-- Problem --
In the data below, find each line carrying the string "observation" and copy it out.

-- Pictures paired with source code --
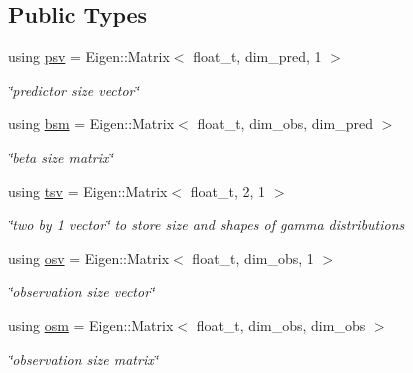 \subsection*{Public Types}
\begin{DoxyCompactItemize}
\item 
\mbox{\label{classmultivGamFilter_a396935d27512187b9109a70ba04c6abf}} 
using \hyperlink{classmultivGamFilter_a396935d27512187b9109a70ba04c6abf}{psv} = Eigen\+::\+Matrix$<$ float\+\_\+t, dim\+\_\+pred, 1 $>$
\begin{DoxyCompactList}\small\item\em \char`\"{}predictor size vector\char`\"{} \end{DoxyCompactList}\item 
\mbox{\label{classmultivGamFilter_a48015c1ef68e2d0a704306b56378417d}} 
using \hyperlink{classmultivGamFilter_a48015c1ef68e2d0a704306b56378417d}{bsm} = Eigen\+::\+Matrix$<$ float\+\_\+t, dim\+\_\+obs, dim\+\_\+pred $>$
\begin{DoxyCompactList}\small\item\em \char`\"{}beta size matrix\char`\"{} \end{DoxyCompactList}\item 
\mbox{\label{classmultivGamFilter_a312ca8e7f1344cdeb01fe9e01850aa8e}} 
using \hyperlink{classmultivGamFilter_a312ca8e7f1344cdeb01fe9e01850aa8e}{tsv} = Eigen\+::\+Matrix$<$ float\+\_\+t, 2, 1 $>$
\begin{DoxyCompactList}\small\item\em \char`\"{}two by 1 vector\char`\"{} to store size and shapes of gamma distributions \end{DoxyCompactList}\item 
\mbox{\label{classmultivGamFilter_a34e62f4c6f1de388b86e6106f249cef8}} 
using \hyperlink{classmultivGamFilter_a34e62f4c6f1de388b86e6106f249cef8}{osv} = Eigen\+::\+Matrix$<$ float\+\_\+t, dim\+\_\+obs, 1 $>$
\begin{DoxyCompactList}\small\item\em \char`\"{}observation size vector\char`\"{} \end{DoxyCompactList}\item 
\mbox{\label{classmultivGamFilter_af55e5c995ab517331ce05dd7ca4f1781}} 
using \hyperlink{classmultivGamFilter_af55e5c995ab517331ce05dd7ca4f1781}{osm} = Eigen\+::\+Matrix$<$ float\+\_\+t, dim\+\_\+obs, dim\+\_\+obs $>$
\begin{DoxyCompactList}\small\item\em \char`\"{}observation size matrix\char`\"{} \end{DoxyCompactList}\end{DoxyCompactItemize}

-- Answer to the exercise --
\begin{DoxyCompactList}\small\item\em \char`\"{}observation size vector\char`\"{} \end{DoxyCompactList}\item 
\begin{DoxyCompactList}\small\item\em \char`\"{}observation size matrix\char`\"{} \end{DoxyCompactList}\end{DoxyCompactItemize}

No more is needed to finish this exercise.